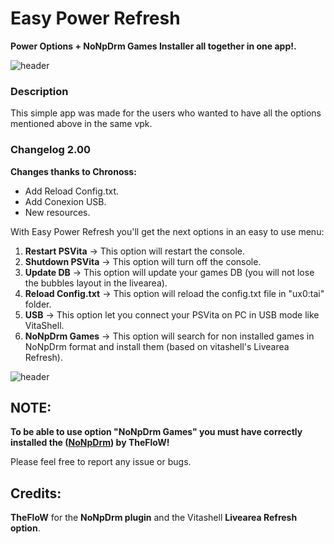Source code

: # Easy Power Refresh
**Power Options + NoNpDrm Games Installer all together in one app!.**

![header](EasyPoweRefresh.png)

### Description ###
This simple app was made for the users who wanted to have all the options mentioned above in the same vpk.

### Changelog 2.00 ###
**Changes thanks to Chronoss:**
- Add Reload Config.txt.<br>
- Add Conexion USB.<br>
- New resources.<br>

With Easy Power Refresh you'll get the next options in an easy to use menu:

1. **Restart PSVita**    -> This option will restart the console.
2. **Shutdown PSVita**   -> This option will turn off the console.
3. **Update DB**         -> This option will update your games DB (you will not lose the bubbles layout in the livearea).
4. **Reload Config.txt** -> This option will reload the config.txt file in "ux0:tai" folder.
5. **USB**               -> This option let you connect your PSVita on PC in USB mode like VitaShell.
6. **NoNpDrm Games**     -> This option will search for non installed games in NoNpDrm format 
                      and install them (based on vitashell's Livearea Refresh).

![header](EasyPoweRefreshII.png)

## NOTE: ##
**To be able to use option "NoNpDrm Games" you must have correctly installed the  ([NoNpDrm](https://github.com/TheOfficialFloW/NoNpDrm/releases/tag/v1.1)) by TheFloW!**

Please feel free to report any issue or bugs.

## Credits: ##
**TheFloW** for the **NoNpDrm plugin** and the Vitashell **Livearea Refresh option**.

━━━━━━━━━━━━━━━━━━━━

Return, without any change, the lines from the one holding "6. **NoNpDrm Games**" through the end of the listing, and only those.

**RESPONSE AREA**
6. **NoNpDrm Games**     -> This option will search for non installed games in NoNpDrm format 
                      and install them (based on vitashell's Livearea Refresh).

![header](EasyPoweRefreshII.png)

## NOTE: ##
**To be able to use option "NoNpDrm Games" you must have correctly installed the  ([NoNpDrm](https://github.com/TheOfficialFloW/NoNpDrm/releases/tag/v1.1)) by TheFloW!**

Please feel free to report any issue or bugs.

## Credits: ##
**TheFloW** for the **NoNpDrm plugin** and the Vitashell **Livearea Refresh option**.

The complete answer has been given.